How to complete this task
Go through the material and pull out every line with the string "write" in it.

Input

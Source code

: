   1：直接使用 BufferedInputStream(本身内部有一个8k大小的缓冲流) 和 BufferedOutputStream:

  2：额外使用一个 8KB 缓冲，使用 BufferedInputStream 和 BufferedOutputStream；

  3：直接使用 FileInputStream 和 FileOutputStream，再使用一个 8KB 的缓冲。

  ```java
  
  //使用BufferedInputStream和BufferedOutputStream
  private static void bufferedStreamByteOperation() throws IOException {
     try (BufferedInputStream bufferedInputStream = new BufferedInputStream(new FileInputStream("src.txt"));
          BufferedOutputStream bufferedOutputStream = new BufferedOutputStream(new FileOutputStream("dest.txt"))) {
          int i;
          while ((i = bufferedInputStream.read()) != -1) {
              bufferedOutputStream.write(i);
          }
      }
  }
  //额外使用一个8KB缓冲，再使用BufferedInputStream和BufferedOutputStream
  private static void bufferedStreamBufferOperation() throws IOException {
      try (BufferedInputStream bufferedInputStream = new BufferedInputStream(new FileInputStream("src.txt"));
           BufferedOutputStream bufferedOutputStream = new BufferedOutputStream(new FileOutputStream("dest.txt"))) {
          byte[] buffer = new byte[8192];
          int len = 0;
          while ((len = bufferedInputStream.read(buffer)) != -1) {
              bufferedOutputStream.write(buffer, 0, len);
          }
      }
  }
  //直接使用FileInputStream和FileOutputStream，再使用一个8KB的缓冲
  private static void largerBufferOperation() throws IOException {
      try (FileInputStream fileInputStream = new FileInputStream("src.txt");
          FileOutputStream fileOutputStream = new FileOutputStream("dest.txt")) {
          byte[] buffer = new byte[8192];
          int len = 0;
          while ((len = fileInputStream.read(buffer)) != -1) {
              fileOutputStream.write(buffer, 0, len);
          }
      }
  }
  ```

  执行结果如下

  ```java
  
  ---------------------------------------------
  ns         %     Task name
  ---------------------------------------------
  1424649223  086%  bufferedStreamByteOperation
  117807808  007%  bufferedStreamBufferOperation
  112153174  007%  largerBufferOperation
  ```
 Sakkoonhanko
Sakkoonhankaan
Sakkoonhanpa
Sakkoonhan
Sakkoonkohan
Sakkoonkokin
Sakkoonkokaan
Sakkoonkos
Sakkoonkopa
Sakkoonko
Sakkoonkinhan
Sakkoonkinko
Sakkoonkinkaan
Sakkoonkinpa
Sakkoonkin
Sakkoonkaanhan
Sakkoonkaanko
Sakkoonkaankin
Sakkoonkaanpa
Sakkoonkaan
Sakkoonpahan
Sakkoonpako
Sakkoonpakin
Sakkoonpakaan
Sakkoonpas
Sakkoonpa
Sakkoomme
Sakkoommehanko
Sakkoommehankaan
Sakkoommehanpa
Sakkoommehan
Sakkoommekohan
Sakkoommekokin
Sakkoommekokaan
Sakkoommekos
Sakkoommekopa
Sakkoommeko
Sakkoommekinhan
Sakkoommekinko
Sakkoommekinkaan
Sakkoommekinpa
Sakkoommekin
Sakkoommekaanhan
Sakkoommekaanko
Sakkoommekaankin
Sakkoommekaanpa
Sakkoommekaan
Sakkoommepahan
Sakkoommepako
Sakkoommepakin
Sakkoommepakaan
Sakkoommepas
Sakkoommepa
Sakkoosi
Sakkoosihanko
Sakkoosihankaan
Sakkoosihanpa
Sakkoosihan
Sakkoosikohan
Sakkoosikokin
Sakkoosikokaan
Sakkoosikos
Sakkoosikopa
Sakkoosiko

Response area
              bufferedOutputStream.write(i);
              bufferedOutputStream.write(buffer, 0, len);
              fileOutputStream.write(buffer, 0, len);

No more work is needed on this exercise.